In [3]:
import os
from dotenv import load_dotenv
from sqlalchemy import create_engine, text
import pandas as pd
from pathlib import Path
import requests
from bs4 import BeautifulSoup
import re

In [4]:
load_dotenv()  

PGHOST = os.getenv("PGHOST")
PGPORT = os.getenv("PGPORT", "5432")
PGDATABASE = os.getenv("PGDATABASE")
PGUSER = os.getenv("PGUSER")
PGPASSWORD = os.getenv("PGPASSWORD")

In [5]:
print("PostgreSQL Connection Settings:")
print(f"Host: {PGHOST}")
print(f"Port: {PGPORT}")
print(f"Database: {PGDATABASE}")
print(f"User: {PGUSER}")
print(f"Password: {'[SET]' if PGPASSWORD else '[NOT SET]'}")

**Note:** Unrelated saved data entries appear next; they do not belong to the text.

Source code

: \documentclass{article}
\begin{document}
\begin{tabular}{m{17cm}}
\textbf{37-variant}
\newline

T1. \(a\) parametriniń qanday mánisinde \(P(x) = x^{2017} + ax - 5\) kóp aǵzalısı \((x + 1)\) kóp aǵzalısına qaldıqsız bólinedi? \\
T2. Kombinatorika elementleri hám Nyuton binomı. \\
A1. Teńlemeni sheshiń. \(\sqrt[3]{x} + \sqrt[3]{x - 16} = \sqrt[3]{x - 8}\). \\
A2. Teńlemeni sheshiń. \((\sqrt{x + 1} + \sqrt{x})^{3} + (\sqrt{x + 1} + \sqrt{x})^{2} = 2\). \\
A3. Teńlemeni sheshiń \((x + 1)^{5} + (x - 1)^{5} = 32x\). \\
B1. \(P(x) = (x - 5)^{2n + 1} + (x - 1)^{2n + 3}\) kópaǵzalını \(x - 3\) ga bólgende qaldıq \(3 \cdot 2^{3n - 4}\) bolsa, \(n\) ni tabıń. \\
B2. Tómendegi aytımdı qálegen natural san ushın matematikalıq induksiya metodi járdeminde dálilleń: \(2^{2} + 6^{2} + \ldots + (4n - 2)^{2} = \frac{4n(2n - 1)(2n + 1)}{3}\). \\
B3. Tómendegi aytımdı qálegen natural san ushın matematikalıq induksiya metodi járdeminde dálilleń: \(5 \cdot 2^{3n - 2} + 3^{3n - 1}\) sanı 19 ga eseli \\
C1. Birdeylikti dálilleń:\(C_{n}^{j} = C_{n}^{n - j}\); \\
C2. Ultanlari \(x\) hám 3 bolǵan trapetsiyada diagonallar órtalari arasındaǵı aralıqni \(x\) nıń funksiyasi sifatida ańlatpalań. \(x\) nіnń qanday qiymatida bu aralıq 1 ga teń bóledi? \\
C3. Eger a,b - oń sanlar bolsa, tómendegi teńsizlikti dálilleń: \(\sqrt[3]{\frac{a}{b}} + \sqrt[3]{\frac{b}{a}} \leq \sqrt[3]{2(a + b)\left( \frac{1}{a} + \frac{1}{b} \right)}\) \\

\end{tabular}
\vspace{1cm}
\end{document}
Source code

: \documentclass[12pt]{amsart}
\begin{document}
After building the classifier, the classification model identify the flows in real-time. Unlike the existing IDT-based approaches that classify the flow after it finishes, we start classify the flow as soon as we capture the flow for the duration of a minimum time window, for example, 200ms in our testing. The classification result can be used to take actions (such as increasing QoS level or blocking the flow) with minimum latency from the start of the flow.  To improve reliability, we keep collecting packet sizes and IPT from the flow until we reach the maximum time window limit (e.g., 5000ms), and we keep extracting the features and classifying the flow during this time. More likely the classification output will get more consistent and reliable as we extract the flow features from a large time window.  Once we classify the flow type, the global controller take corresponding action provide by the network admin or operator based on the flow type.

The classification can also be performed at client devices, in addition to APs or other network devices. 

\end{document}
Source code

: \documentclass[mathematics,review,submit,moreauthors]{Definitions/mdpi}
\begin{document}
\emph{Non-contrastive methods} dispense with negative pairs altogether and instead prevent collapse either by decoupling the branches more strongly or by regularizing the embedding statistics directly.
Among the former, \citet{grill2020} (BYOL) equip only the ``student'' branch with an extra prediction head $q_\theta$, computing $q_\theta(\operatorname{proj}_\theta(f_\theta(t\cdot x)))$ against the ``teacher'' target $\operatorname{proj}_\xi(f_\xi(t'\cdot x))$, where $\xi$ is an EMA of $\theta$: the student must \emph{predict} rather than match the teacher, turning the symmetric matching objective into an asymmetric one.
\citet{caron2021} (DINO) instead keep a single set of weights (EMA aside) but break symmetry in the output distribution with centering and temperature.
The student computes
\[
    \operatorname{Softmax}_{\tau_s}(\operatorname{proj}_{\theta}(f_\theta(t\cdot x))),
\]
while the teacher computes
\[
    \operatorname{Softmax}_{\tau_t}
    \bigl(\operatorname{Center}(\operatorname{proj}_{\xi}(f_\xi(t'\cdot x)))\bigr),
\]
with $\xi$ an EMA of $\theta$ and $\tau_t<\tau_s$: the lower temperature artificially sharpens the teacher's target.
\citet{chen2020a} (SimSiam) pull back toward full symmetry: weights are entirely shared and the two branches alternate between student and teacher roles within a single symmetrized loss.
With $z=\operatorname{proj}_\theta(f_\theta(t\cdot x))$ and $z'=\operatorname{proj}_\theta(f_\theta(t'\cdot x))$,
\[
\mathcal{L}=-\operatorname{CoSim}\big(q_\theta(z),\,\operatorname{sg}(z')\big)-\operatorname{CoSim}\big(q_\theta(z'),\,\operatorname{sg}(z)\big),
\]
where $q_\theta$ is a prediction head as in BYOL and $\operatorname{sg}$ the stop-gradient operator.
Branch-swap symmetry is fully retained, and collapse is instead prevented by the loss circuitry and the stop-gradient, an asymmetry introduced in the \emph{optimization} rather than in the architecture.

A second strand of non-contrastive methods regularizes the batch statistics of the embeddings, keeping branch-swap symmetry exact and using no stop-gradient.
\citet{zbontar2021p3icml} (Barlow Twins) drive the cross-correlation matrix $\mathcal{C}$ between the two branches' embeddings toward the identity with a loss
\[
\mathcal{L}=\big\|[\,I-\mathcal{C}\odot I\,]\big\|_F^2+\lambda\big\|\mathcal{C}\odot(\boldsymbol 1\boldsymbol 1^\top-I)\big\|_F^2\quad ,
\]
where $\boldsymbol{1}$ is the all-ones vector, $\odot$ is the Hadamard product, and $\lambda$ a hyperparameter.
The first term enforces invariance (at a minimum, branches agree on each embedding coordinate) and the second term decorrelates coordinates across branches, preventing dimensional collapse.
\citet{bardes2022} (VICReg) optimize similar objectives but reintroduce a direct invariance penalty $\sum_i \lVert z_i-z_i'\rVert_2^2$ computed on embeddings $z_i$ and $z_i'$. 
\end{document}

PostgreSQL Connection Settings:
Host: localhost
Port: 5432
Database: mse_database
User: postgres
Password: [NOT SET]


In [6]:
# Create SQLAlchemy engine (no password needed for local connections)
connection_string = f"postgresql+psycopg2://{PGUSER}:{PGPASSWORD}@{PGHOST}:{PGPORT}/{PGDATABASE}"
print("Connection psql string:", connection_string)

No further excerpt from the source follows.